Part V, Chapter 24 Summary and Analysis
Last Updated on February 4, 2016, by eNotes Editorial. Word Count: 453
Summary
Chapter 24 opens with the Gates Foundation giving PIH $45 million to fight MDR-TB in Peru. This influx of wealth produced new challenges, taxing Jim Kim's capacity and causing Paul to remind previous donors that their funds were still needed. Kidder follows this with a quick description of the PIH offices, where Farmer is held up as the (impossible) model, and with how the organization's growth was forcing changes, some of which, like paying overtime wages, directly contradicted Farmer's wishes.
In addition to Haiti and Peru (and the United States), PIH had expanded into Siberia. This produced a serious rift between Kim and Farmer over Kim's choices (where to focus his time) and actions (including tourism when working for the poor). It blew over, and the two made up.

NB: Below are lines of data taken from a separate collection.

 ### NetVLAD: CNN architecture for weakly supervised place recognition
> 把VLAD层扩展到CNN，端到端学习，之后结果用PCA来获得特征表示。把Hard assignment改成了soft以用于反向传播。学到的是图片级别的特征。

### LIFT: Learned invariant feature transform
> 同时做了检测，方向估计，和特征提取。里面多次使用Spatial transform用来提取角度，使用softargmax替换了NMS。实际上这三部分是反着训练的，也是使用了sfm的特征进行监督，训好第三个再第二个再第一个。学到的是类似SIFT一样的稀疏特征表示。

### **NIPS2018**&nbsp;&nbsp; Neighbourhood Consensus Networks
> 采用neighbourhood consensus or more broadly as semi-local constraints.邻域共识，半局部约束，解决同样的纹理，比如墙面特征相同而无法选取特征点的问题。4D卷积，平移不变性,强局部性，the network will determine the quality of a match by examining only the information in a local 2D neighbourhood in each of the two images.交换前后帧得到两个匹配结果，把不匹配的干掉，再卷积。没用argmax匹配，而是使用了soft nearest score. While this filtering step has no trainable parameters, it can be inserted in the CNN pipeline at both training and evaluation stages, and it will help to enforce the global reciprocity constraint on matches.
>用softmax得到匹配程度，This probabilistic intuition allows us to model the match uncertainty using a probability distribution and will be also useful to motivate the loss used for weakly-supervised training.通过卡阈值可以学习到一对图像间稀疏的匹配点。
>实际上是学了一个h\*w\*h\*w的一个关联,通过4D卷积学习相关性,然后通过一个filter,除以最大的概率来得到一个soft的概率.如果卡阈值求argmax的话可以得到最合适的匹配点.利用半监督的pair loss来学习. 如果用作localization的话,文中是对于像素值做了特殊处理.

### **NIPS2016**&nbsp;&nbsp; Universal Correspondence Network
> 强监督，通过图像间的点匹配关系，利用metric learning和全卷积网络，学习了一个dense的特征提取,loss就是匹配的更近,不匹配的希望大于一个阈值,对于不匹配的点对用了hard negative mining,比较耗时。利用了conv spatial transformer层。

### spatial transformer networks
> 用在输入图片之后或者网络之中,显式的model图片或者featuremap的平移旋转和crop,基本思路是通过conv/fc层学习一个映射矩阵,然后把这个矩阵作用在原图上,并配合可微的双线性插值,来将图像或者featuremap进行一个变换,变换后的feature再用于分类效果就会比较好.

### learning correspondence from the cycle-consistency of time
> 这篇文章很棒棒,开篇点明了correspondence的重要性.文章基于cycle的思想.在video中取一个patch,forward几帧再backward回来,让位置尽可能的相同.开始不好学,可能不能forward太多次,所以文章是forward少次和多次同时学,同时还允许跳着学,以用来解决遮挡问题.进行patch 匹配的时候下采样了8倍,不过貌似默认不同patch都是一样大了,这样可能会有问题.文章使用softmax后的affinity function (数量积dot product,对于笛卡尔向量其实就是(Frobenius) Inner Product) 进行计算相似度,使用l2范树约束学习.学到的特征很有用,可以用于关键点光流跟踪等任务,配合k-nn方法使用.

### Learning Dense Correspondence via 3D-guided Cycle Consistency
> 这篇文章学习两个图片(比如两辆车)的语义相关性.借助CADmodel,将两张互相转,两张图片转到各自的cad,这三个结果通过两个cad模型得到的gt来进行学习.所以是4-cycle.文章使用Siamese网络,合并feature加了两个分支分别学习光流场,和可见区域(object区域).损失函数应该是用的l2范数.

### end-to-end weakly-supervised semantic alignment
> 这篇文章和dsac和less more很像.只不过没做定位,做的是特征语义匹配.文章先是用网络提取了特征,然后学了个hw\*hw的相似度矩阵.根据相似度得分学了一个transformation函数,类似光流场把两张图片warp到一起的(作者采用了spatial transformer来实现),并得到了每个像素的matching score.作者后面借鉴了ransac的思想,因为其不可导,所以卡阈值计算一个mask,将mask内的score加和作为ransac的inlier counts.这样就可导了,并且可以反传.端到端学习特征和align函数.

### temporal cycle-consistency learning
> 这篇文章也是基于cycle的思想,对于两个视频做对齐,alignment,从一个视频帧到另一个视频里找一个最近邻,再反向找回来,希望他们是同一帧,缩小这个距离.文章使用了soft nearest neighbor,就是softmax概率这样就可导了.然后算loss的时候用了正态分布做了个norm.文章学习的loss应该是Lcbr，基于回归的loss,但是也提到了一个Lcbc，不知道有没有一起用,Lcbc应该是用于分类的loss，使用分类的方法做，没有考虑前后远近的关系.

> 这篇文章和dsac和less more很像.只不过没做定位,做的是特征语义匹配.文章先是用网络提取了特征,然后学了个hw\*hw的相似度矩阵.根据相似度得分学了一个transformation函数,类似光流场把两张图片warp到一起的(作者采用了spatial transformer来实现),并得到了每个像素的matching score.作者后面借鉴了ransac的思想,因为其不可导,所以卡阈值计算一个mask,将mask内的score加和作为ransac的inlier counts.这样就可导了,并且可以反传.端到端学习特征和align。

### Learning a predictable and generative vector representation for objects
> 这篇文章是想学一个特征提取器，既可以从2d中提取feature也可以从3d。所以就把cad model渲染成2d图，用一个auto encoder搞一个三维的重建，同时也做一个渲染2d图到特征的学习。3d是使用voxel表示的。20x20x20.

Kidder accompanied Jim Kim to Siberia. There in the city of Tomsk, at the banquet starting the discussions of how to treat TB there, attendees were separated into two distinct groups—the Russian military on one side, Russian doctors and foreigners on the other—until Kim broke the ice by singing karaoke. Everyone started singing and drinking. Farmer, who had run into visa trouble, arrived the next day.
Kidder sketches Farmer's travels: to Haiti, Paris, Siberia, New York, South Africa, and so on. In each place, Farmer argues for medical help for the poor. The remainder of the chapter sketches a few of Farmer's cases, then focuses on how the PIH programs are starting to serve as a model for other programs, and on Farmer's attempts to raise money and educate people. It ends with Farmer's account of the two voices he heard: one arguing for the meetings he attended, the other calling him to heal Haiti's sick children directly.
Analysis
The final page of this chapter is, frankly, the only place where the chapter's narrative comes together and makes sense. Before that, while it may be what was actually happening at the time, the organization is a narrative jumble. Too much is included, and too many people are heard from. The very activity makes it hard to track what specifically is accomplished...and that is no doubt Kidder's point. In this chapter, Kidder creates for the reader a textual equivalent of one of Farmer's "little hurricanes," one in which Farmer blows into the PIH offices, then sprints away, leaving everyone dazed and blinking. Just as Farmer is having trouble holding on to his internal compass (as evidenced by the two voices calling him in very different directions), so do the readers. That said, this is what victory for PIH looks like: organizational growth (beyond a sense of community), public discussions (instead of private treatment), and serving as a model rather than as a rebel.